Start of PROVIDED DATA

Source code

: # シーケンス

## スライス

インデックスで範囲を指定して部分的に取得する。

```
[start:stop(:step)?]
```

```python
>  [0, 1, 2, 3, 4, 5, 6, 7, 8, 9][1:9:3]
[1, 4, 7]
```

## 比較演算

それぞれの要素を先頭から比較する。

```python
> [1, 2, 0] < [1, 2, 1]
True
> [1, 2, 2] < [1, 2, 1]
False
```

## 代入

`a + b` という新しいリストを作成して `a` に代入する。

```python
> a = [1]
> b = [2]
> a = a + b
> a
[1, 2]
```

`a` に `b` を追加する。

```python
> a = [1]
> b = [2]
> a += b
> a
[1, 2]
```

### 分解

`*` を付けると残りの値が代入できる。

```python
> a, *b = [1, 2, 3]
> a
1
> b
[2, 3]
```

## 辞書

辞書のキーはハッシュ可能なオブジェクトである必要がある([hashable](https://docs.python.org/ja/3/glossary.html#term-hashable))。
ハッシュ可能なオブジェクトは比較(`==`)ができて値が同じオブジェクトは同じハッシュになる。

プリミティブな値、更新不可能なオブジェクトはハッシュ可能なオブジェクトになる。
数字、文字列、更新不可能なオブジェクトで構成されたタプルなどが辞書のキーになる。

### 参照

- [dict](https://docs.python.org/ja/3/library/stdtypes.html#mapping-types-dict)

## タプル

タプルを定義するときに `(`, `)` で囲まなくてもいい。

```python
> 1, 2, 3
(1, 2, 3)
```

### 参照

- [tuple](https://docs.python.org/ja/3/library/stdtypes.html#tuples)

End of PROVIDED DATA

▶ **EXERCISE GOAL**:
Copy exactly. Start at the line containing "数字、文字列、更新不可能なオブジェクトで構成されたタプルなどが辞書のキーになる。" and continue through the last line of the records.

▶ **YOUR SOLUTION**:
数字、文字列、更新不可能なオブジェクトで構成されたタプルなどが辞書のキーになる。

### 参照

- [dict](https://docs.python.org/ja/3/library/stdtypes.html#mapping-types-dict)

## タプル

タプルを定義するときに `(`, `)` で囲まなくてもいい。

```python
> 1, 2, 3
(1, 2, 3)
```

### 参照

- [tuple](https://docs.python.org/ja/3/library/stdtypes.html#tuples)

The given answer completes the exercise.